* _DATA FOR PROCESSING_:

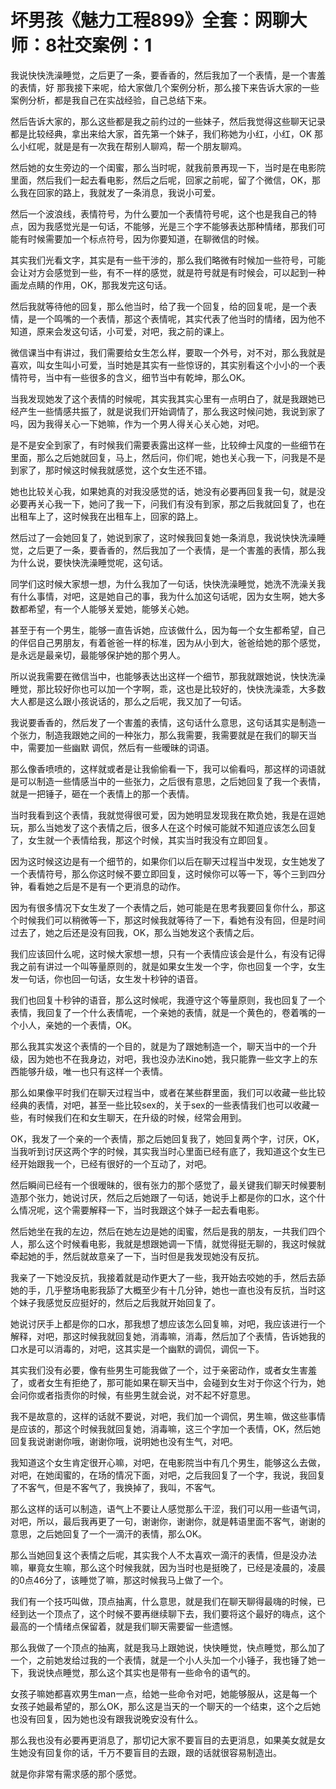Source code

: # 坏男孩《魅力工程899》全套：网聊大师：8社交案例：1

我说快快洗澡睡觉，之后更了一条，要香香的，然后我加了一个表情，是一个害羞的表情，好 那我接下来呢，给大家做几个案例分析，那么接下来告诉大家的一些案例分析，都是我自己在实战经验，自己总结下来。

然后告诉大家的，那么这些都是我之前约过的一些妹子，然后我觉得这些聊天记录都是比较经典，拿出来给大家，首先第一个妹子，我们称她为小红，小红，OK 那么小红呢，就是是有一次我在帮别人聊鸡，帮一个朋友聊鸡。

然后她的女生旁边的一个闺蜜，那么当时呢，就我前景再现一下，当时是在电影院里面，然后我们一起去看电影，然后之后呢，回家之前呢，留了个微信，OK，那么我在回家的路上，我就发了一条消息，我说小可爱。

然后一个波浪线，表情符号，为什么要加一个表情符号呢，这个也是我自己的特点，因为我感觉光是一句话，不能够，光是三个字不能够表达那种情绪，那我们可能有时候需要加一个标点符号，因为你要知道，在聊微信的时候。

其实我们光看文字，其实是有一些干涉的，那么我们略微有时候加一些符号，可能会让对方会感觉到一些，有不一样的感觉，就是符号就是有时候会，可以起到一种画龙点睛的作用，OK，那我发完这句话。

然后我就等待他的回复，那么他当时，给了我一个回复，给的回复呢，是一个表情，是一个鸣嘴的一个表情，那这个表情呢，其实代表了他当时的情绪，因为他不知道，原来会发这句话，小可爱，对吧，我之前的课上。

微信课当中有讲过，我们需要给女生怎么样，要取一个外号，对不对，那么我就是喜欢，叫女生叫小可爱，当时她是其实有一些惊讶的，其实别看这个小小的一个表情符号，当中有一些很多的含义，细节当中有乾坤，那么OK。

当我发现她发了这个表情的时候呢，其实我其实心里有一点明白了，就是我跟她已经产生一些情感共振了，就是说我们开始调情了，那么我这时候问她，我说到家了吗，因为我得关心一下她嘛，作为一个男人得关心关心她，对吧。

是不是安全到家了，有时候我们需要表露出这样一些，比较绅士风度的一些细节在里面，那么之后她就回复，马上，然后问，你们呢，她也关心我一下，问我是不是到家了，那时候这时候我就感觉，这个女生还不错。

她也比较关心我，如果她真的对我没感觉的话，她没有必要再回复我一句，就是没必要再关心我一下，她问了我一下，问我们有没有到家，那之后我就回复了，也在出租车上了，这时候我在出租车上，回家的路上。

然后过了一会她回复了，她说到家了，这时候我回复她一条消息，我说快快洗澡睡觉，之后更了一条，要香香的，然后我加了一个表情，是一个害羞的表情，那么我为什么说，要快快洗澡睡觉呢，这句话。

同学们这时候大家想一想，为什么我加了一句话，快快洗澡睡觉，她洗不洗澡关我有什么事情，对吧，这是她自己的事，我为什么加这句话呢，因为女生啊，她大多数都希望，有一个人能够关爱她，能够关心她。

甚至于有一个男生，能够一直告诉她，应该做什么，因为每一个女生都希望，自己的伴侣自己男朋友，有着爸爸一样的标准，因为从小到大，爸爸给她的那个感觉，是永远是最亲切，最能够保护她的那个男人。

所以说我需要在微信当中，也能够表达出这样一个细节，那我就跟她说，快快洗澡睡觉，那比较好你也可以加一个字啊，乖，这也是比较好的，快快洗澡乖，大多数大人都是这么跟小孩说话的，那么之后呢，我又加了一句话。

我说要香香的，然后发了一个害羞的表情，这句话什么意思，这句话其实是制造一个张力，制造我跟她之间的一种张力，那么我需要，我需要就是在我们的聊天当中，需要加一些幽默 调侃，然后有一些暧昧的词语。

那么像香喷喷的，这样就或者是让我偷偷看一下，我可以偷看吗，那这样的词语就是可以制造一些情感当中的一些张力，之后很有意思，之后她回复了我一个表情，就是一把锤子，砸在一个表情上的那一个表情。

当时我看到这个表情，我就觉得很可爱，因为她明显发现我在欺负她，我是在逗她玩，那么当她发了这个表情之后，很多人在这个时候可能就不知道应该怎么回复了，女生就一个表情给我，那这个时候，其实当时我没有立即回复。

因为这时候这边是有一个细节的，如果你们以后在聊天过程当中发现，女生她发了一个表情符号，那么你这时候不要立即回复，这时候你可以等一下，等个三到四分钟，看看她之后是不是有一个更消息的动作。

因为有很多情况下女生发了一个表情之后，她可能是在思考我要回复你什么，那这个时候我们可以稍微等一下，那这时候我就等待了一下，看她有没有回，但是时间过去了，她之后还是没有回我，OK，那么当她发这个表情之后。

我们应该回什么呢，这时候大家想一想，只有一个表情应该会是什么，有没有记得我之前有讲过一个叫等量原则的，就是如果女生发一个字，你也回复一个字，女生发一句话，你也回一句话，女生发十秒钟的语音。

我们也回复十秒钟的语音，那么这时候呢，我遵守这个等量原则，我也回复了一个表情，我回复了一个什么表情呢，一个亲她的表情，就是一个黄色的，卷着嘴的一个小人，亲她的一个表情，OK。

那么我其实发这个表情的一个目的，就是为了跟她制造一个，聊天当中的一个升级，因为她也不在我身边，对吧，我也没办法Kino她，我只能靠一些文字上的东西能够升级，唯一也只有这样一个表情。

那么如果像平时我们在聊天过程当中，或者在某些群里面，我们可以收藏一些比较经典的表情，对吧，甚至一些比较sex的，关于sex的一些表情我们也可以收藏一些，有时候我们在和女生聊天，在升级的时候，经常会用到。

OK，我发了一个亲的一个表情，那之后她回复我了，她回复两个字，讨厌，OK，当我听到讨厌这两个字的时候，其实我当时心里面已经有底了，我知道这个女生已经开始跟我一个，已经有很好的一个互动了，对吧。

然后瞬间已经有一个很暧昧的，很有张力的那个感觉了，最关键我们聊天时候要制造那个张力，她说讨厌，然后之后她跟了一句话，她说手上都是你的口水，这个什么情况呢，这个需要解释一下，当时我跟这个妹子一起去看电影。

然后她坐在我的左边，然后在她左边是她的闺蜜，然后是我的朋友，一共我们四个人，那么这个时候看电影，我就是想跟她调一下情，就觉得挺无聊的，我这时候就牵起她的手，然后就故意亲了一下，当时但是我发现她没有反抗。

我亲了一下她没反抗，我接着就是动作更大了一些，我开始去咬她的手，然后去舔她的手，几乎整场电影我舔了大概至少有十几分钟，她也一直也没有反抗，当时这个妹子我感觉反应挺好的，然后之后我就开始回复了。

她说讨厌手上都是你的口水，那我想了想应该怎么回复嘛，对吧，我应该进行一个解释，对吧，那这时候我就回复她，消毒嘛，消毒，然后加了个表情，告诉她我的口水是可以消毒的，对吧，这其实是一个幽默的调侃，调侃一下。

其实我们没有必要，像有些男生可能我做了一个，过于亲密动作，或者女生害羞了，或者女生有拒绝了，那可能如果在聊天当中，会碰到女生对于你这个行为，她会问你或者指责你的时候，有些男生就会说，对不起不好意思。

我不是故意的，这样的话就不要说，对吧，我们加一个调侃，男生嘛，做这些事情是应该的，那这个时候我就回复她，消毒嘛，这三个字加一个表情，OK，然后她回复我说谢谢你哦，谢谢你哦，说明她也没有生气，对吧。

我知道这个女生肯定很开心嘛，对吧，在电影院当中有几个男生，能够这么去做，对吧，在她闺蜜的，在场的情况下面，对吧，之后我回复了一个字，我说，我回复了不客气，但是不客气了，我换掉了，我叫，不客气。

那么这样的话可以制造，语气上不要让人感觉那么干涩，我们可以用一些语气词，对吧，所以，最后我再更了一句，谢谢你，谢谢你，就是韩语里面不客气，谢谢的意思，之后她回复了一个一滴汗的表情，那么OK。

那么当她回复这个表情之后呢，其实我个人不太喜欢一滴汗的表情，但是没办法嘛，畢竟女生嘛，那么这个时候我就，因为当时也是挺晚了，已经是凌晨的，凌晨的0点46分了，该睡觉了嘛，那这时候我马上做了一个。

我们有一个技巧叫做，顶点抽离，什么意思，就是我们在聊天聊得最嗨的时候，已经到达一个顶点了，这个时候不要再继续聊下去，我们要将这个最好的嗨点，这个最高的一个情绪点保留着，就是我们聊天需要留一些遗憾。

那么我做了一个顶点的抽离，就是我马上跟她说，快快睡觉，快点睡觉，那么加了一个，之前她发给过我的一个表情，就是一个小人头加一个小锤子，我也锤了她一下，我说快点睡觉，那么这个其实也是带有一些命令的语气的。

女孩子嘛她都喜欢男生man一点，给她一些命令对吧，她能够服从，这是每一个女孩子她最希望的，那么OK，那么这是当天的一个聊天的一个结束，这个之后她也没有回复，因为她也没有跟我说晚安没有什么。

那么我也没有必要再更消息了，那切记大家不要盲目的去更消息，如果美女就是女生她没有回复你的话，千万不要盲目的去跟，跟的话就很容易制造出。

就是你非常有需求感的那个感觉。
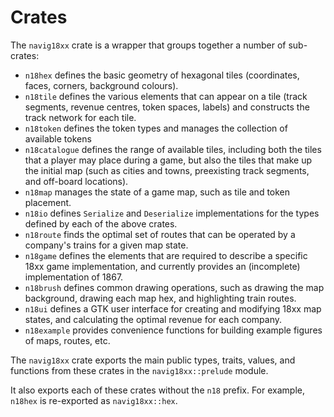 # Crates

The ``navig18xx`` crate is a wrapper that groups together a number of sub-crates:

- ``n18hex`` defines the basic geometry of hexagonal tiles (coordinates, faces, corners, background colours).
- ``n18tile`` defines the various elements that can appear on a tile (track segments, revenue centres, token spaces, labels) and constructs the track network for each tile.
- ``n18token`` defines the token types and manages the collection of available tokens
- ``n18catalogue`` defines the range of available tiles, including both the tiles that a player may place during a game, but also the tiles that make up the initial map (such as cities and towns, preexisting track segments, and off-board locations).
- ``n18map`` manages the state of a game map, such as tile and token placement.
- ``n18io`` defines ``Serialize`` and ``Deserialize`` implementations for the types defined by each of the above crates.
- ``n18route`` finds the optimal set of routes that can be operated by a company's trains for a given map state.
- ``n18game`` defines the elements that are required to describe a specific 18xx game implementation, and currently provides an (incomplete) implementation of 1867.
- ``n18brush`` defines common drawing operations, such as drawing the map background, drawing each map hex, and highlighting train routes.
- ``n18ui`` defines a GTK user interface for creating and modifying 18xx map states, and calculating the optimal revenue for each company.
- ``n18example`` provides convenience functions for building example figures of maps, routes, etc.

The ``navig18xx`` crate exports the main public types, traits, values, and functions from these crates in the ``navig18xx::prelude`` module.

It also exports each of these crates without the ``n18`` prefix.
For example, ``n18hex`` is re-exported as ``navig18xx::hex``.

* _THE PROBLEM_: Looking at the records above, return exactly the lines from the line with "那么我其实发这个表情的一个目" to the line with "其实我们没有必要，像有些男生", both ends included.

* _SOLVED PROBLEM_:
那么我其实发这个表情的一个目的，就是为了跟她制造一个，聊天当中的一个升级，因为她也不在我身边，对吧，我也没办法Kino她，我只能靠一些文字上的东西能够升级，唯一也只有这样一个表情。

那么如果像平时我们在聊天过程当中，或者在某些群里面，我们可以收藏一些比较经典的表情，对吧，甚至一些比较sex的，关于sex的一些表情我们也可以收藏一些，有时候我们在和女生聊天，在升级的时候，经常会用到。

OK，我发了一个亲的一个表情，那之后她回复我了，她回复两个字，讨厌，OK，当我听到讨厌这两个字的时候，其实我当时心里面已经有底了，我知道这个女生已经开始跟我一个，已经有很好的一个互动了，对吧。

然后瞬间已经有一个很暧昧的，很有张力的那个感觉了，最关键我们聊天时候要制造那个张力，她说讨厌，然后之后她跟了一句话，她说手上都是你的口水，这个什么情况呢，这个需要解释一下，当时我跟这个妹子一起去看电影。

然后她坐在我的左边，然后在她左边是她的闺蜜，然后是我的朋友，一共我们四个人，那么这个时候看电影，我就是想跟她调一下情，就觉得挺无聊的，我这时候就牵起她的手，然后就故意亲了一下，当时但是我发现她没有反抗。

我亲了一下她没反抗，我接着就是动作更大了一些，我开始去咬她的手，然后去舔她的手，几乎整场电影我舔了大概至少有十几分钟，她也一直也没有反抗，当时这个妹子我感觉反应挺好的，然后之后我就开始回复了。

她说讨厌手上都是你的口水，那我想了想应该怎么回复嘛，对吧，我应该进行一个解释，对吧，那这时候我就回复她，消毒嘛，消毒，然后加了个表情，告诉她我的口水是可以消毒的，对吧，这其实是一个幽默的调侃，调侃一下。

其实我们没有必要，像有些男生可能我做了一个，过于亲密动作，或者女生害羞了，或者女生有拒绝了，那可能如果在聊天当中，会碰到女生对于你这个行为，她会问你或者指责你的时候，有些男生就会说，对不起不好意思。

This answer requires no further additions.